------ EXCERPTED RECORDS
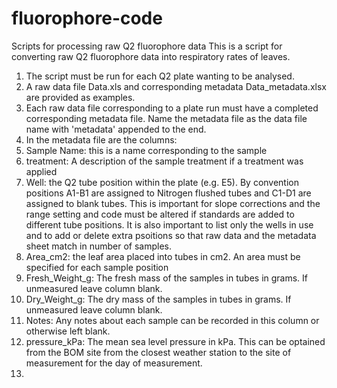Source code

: # fluorophore-code
Scripts for processing raw Q2 fluorophore data
This is a script for converting raw Q2 fluorophore data into respiratory rates of leaves. 
1. The script must be run for each Q2 plate wanting to be analysed.
2. A raw data file Data.xls and corresponding metadata Data_metadata.xlsx are provided as examples.
3. Each raw data file corresponding to a plate run must have a completed corresponding metadata file. Name the metadata file as the data file name with 'metadata' appended to the end.
4. In the metadata file are the columns:
5. Sample Name: this is a name corresponding to the sample
6. treatment: A description of the sample treatment if a treatment was applied
7. Well: the Q2 tube position within the plate (e.g. E5). By convention positions A1-B1 are assigned to Nitrogen flushed tubes and C1-D1 are assigned to blank tubes. This is important for slope corrections and the range setting and code must be altered if standards are added to different tube positions. It is also important to list only the wells in use and to add or delete extra psoitions so that raw data and the metadata sheet match in number of samples.
8. Area_cm2: the leaf area placed into tubes in cm2. An area must be specified for each sample position
9. Fresh_Weight_g: The fresh mass of the samples in tubes in grams. If unmeasured leave column blank.
10. Dry_Weight_g: The dry mass of the samples in tubes in grams. If unmeasured leave column blank.
11. Notes: Any notes about each sample can be recorded in this column or otherwise left blank.
12. pressure_kPa: The mean sea level pressure in kPa. This can be optained from the BOM site from the closest weather station to the site of measurement for the day of measurement.
13. 
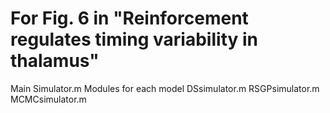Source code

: 
# For Fig. 6 in "Reinforcement regulates timing variability in thalamus"


  Main
      Simulator.m 
  Modules for each model
      DSsimulator.m
      RSGPsimulator.m
      MCMCsimulator.m

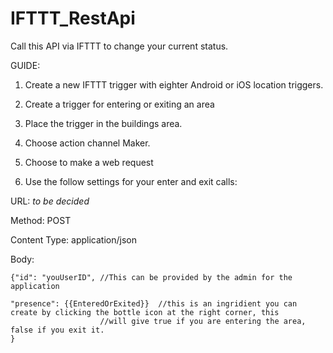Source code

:# IFTTT_RestApi

Call this API via IFTTT to change your current status.

GUIDE:

1. Create a new IFTTT trigger with eighter Android or iOS location triggers.

2. Create a trigger for entering or exiting an area

3. Place the trigger in the buildings area.

4. Choose action channel Maker.

5. Choose to make a web request

6. Use the follow settings for your enter and exit calls:

URL: *to be decided*

Method: POST

Content Type: application/json


Body:

	{"id": "youUserID", //This can be provided by the admin for the application
	
	"presence": {{EnteredOrExited}}  //this is an ingridient you can create by clicking the bottle icon at the right corner, this 					 
						//will give true if you are entering the area, false if you exit it.
	}
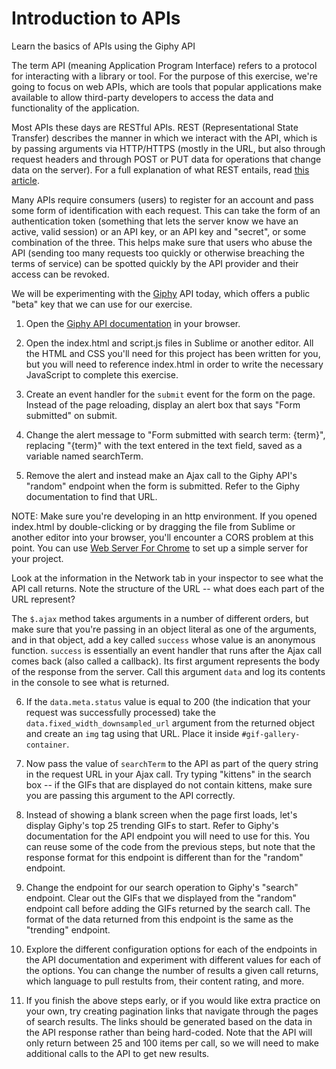 # Introduction to APIs
Learn the basics of APIs using the Giphy API

The term API (meaning Application Program Interface) refers to a protocol for interacting with a library or tool. For the purpose of this exercise, we're going to focus on web APIs, which are tools that popular applications make available to allow third-party developers to access the data and functionality of the application.

Most APIs these days are RESTful APIs. REST (Representational State Transfer) describes the manner in which we interact with the API, which is by passing arguments via HTTP/HTTPS (mostly in the URL, but also through request headers and through POST or PUT data for operations that change data on the server). For a full explanation of what REST entails, read [this article](https://www.sitepoint.com/developers-rest-api/).

Many APIs require consumers (users) to register for an account and pass some form of identification with each request. This can take the form of an authentication token (something that lets the server know we have an active, valid session) or an API key, or an API key and "secret", or some combination of the three. This helps make sure that users who abuse the API (sending too many requests too quickly or otherwise breaching the terms of service) can be spotted quickly by the API provider and their access can be revoked.

We will be experimenting with the [Giphy](https://giphy.com/) API today, which offers a public "beta" key that we can use for our exercise.


1) Open the [Giphy API documentation](https://developers.giphy.com/docs/) in your browser.

2) Open the index.html and script.js files in Sublime or another editor. All the HTML and CSS you'll need for this project has been written for you, but you will need to reference index.html in order to write the necessary JavaScript to complete this exercise.

3) Create an event handler for the `submit` event for the form on the page. Instead of the page reloading, display an alert box that says "Form submitted" on submit.

4) Change the alert message to "Form submitted with search term: {term}", replacing "{term}" with the text entered in the text field, saved as a variable named searchTerm.

5) Remove the alert and instead make an Ajax call to the Giphy API's "random" endpoint when the form is submitted. Refer to the Giphy documentation to find that URL.

NOTE: Make sure you're developing in an http environment. If you opened index.html by double-clicking or by dragging the file from Sublime or another editor into your browser, you'll encounter a CORS problem at this point. You can use [Web Server For Chrome](https://chrome.google.com/webstore/detail/web-server-for-chrome/ofhbbkphhbklhfoeikjpcbhemlocgigb?hl=en) to set up a simple server for your project.

Look at the information in the Network tab in your inspector to see what the API call returns. Note the structure of the URL -- what does each part of the URL represent?

The `$.ajax` method takes arguments in a number of different orders, but make sure that you're passing in an object literal as one of the arguments, and in that object, add a key called `success` whose value is an anonymous function. `success` is essentially an event handler that runs after the Ajax call comes back (also called a callback). Its first argument represents the body of the response from the server. Call this argument `data` and log its contents in the console to see what is returned.

6) If the `data.meta.status` value is equal to 200 (the indication that your request was successfully processed) take the `data.fixed_width_downsampled_url` argument from the returned object and create an `img` tag using that URL. Place it inside `#gif-gallery-container`.

7) Now pass the value of `searchTerm` to the API as part of the query string in the request URL in your Ajax call. Try typing "kittens" in the search box -- if the GIFs that are displayed do not contain kittens, make sure you are passing this argument to the API correctly.

8) Instead of showing a blank screen when the page first loads, let's display Giphy's top 25 trending GIFs to start. Refer to Giphy's documentation for the API endpoint you will need to use for this. You can reuse some of the code from the previous steps, but note that the response format for this endpoint is different than for the "random" endpoint.

9) Change the endpoint for our search operation to Giphy's "search" endpoint. Clear out the GIFs that we displayed from the "random" endpoint call before adding the GIFs returned by the search call. The format of the data returned from this endpoint is the same as the "trending" endpoint.

10) Explore the different configuration options for each of the endpoints in the API documentation and experiment with different values for each of the options. You can change the number of results a given call returns, which language to pull restults from, their content rating, and more.

11) If you finish the above steps early, or if you would like extra practice on your own, try creating pagination links that navigate through the pages of search results. The links should be generated based on the data in the API response rather than being hard-coded. Note that the API will only return between 25 and 100 items per call, so we will need to make additional calls to the API to get new results.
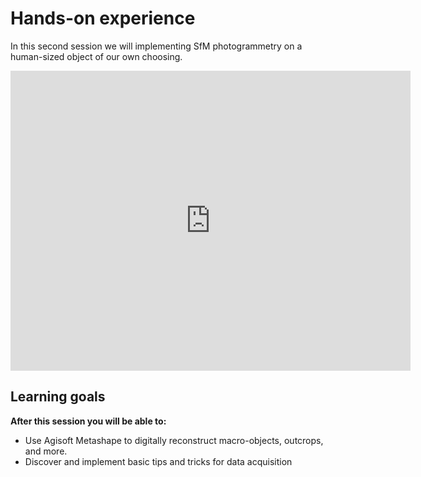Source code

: # Hands-on experience

In this second session we will implementing SfM photogrammetry on a human-sized object of our own choosing.

<div class="sketchfab-embed-wrapper">
    <iframe title="A 3D model" width="640" height="480" src="https://sketchfab.com/models/32a09a9097dd422e8e19a14fb78835a2/embed?autospin=0.2&amp;autostart=1&amp;camera=0&amp;preload=1&amp;ui_controls=1&amp;ui_infos=1&amp;ui_inspector=1&amp;ui_stop=1&amp;ui_watermark=1&amp;ui_watermark_link=1" frameborder="0" allow="autoplay; fullscreen; vr" mozallowfullscreen="true" webkitallowfullscreen="true"></iframe></div>


## Learning goals

**After this session you will be able to:**

- Use Agisoft Metashape to digitally reconstruct macro-objects, outcrops, and more.
- Discover and implement basic tips and tricks for data acquisition
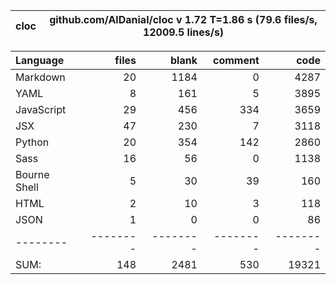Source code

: cloc|github.com/AlDanial/cloc v 1.72  T=1.86 s (79.6 files/s, 12009.5 lines/s)
--- | ---

Language|files|blank|comment|code
:-------|-------:|-------:|-------:|-------:
Markdown|20|1184|0|4287
YAML|8|161|5|3895
JavaScript|29|456|334|3659
JSX|47|230|7|3118
Python|20|354|142|2860
Sass|16|56|0|1138
Bourne Shell|5|30|39|160
HTML|2|10|3|118
JSON|1|0|0|86
--------|--------|--------|--------|--------
SUM:|148|2481|530|19321
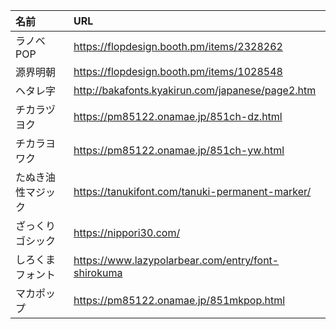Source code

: | 名前 | URL |
| :--  | :-- |
| ラノベPOP | https://flopdesign.booth.pm/items/2328262 |
| 源界明朝 | https://flopdesign.booth.pm/items/1028548 |
| ヘタレ字 | http://bakafonts.kyakirun.com/japanese/page2.htm |
| チカラヅヨク | https://pm85122.onamae.jp/851ch-dz.html |
| チカラヨワク | https://pm85122.onamae.jp/851ch-yw.html |
| たぬき油性マジック | https://tanukifont.com/tanuki-permanent-marker/ |
| ざっくりゴシック | https://nippori30.com/ |
| しろくまフォント | https://www.lazypolarbear.com/entry/font-shirokuma |
| マカポップ | https://pm85122.onamae.jp/851mkpop.html |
------------
WORK REQUIRED:
Set aside each line above that includes the string "steps" and report it.

OUTPUT FOR THIS TASK:
8) Instead of showing a blank screen when the page first loads, let's display Giphy's top 25 trending GIFs to start. Refer to Giphy's documentation for the API endpoint you will need to use for this. You can reuse some of the code from the previous steps, but note that the response format for this endpoint is different than for the "random" endpoint.
11) If you finish the above steps early, or if you would like extra practice on your own, try creating pagination links that navigate through the pages of search results. The links should be generated based on the data in the API response rather than being hard-coded. Note that the API will only return between 25 and 100 items per call, so we will need to make additional calls to the API to get new results.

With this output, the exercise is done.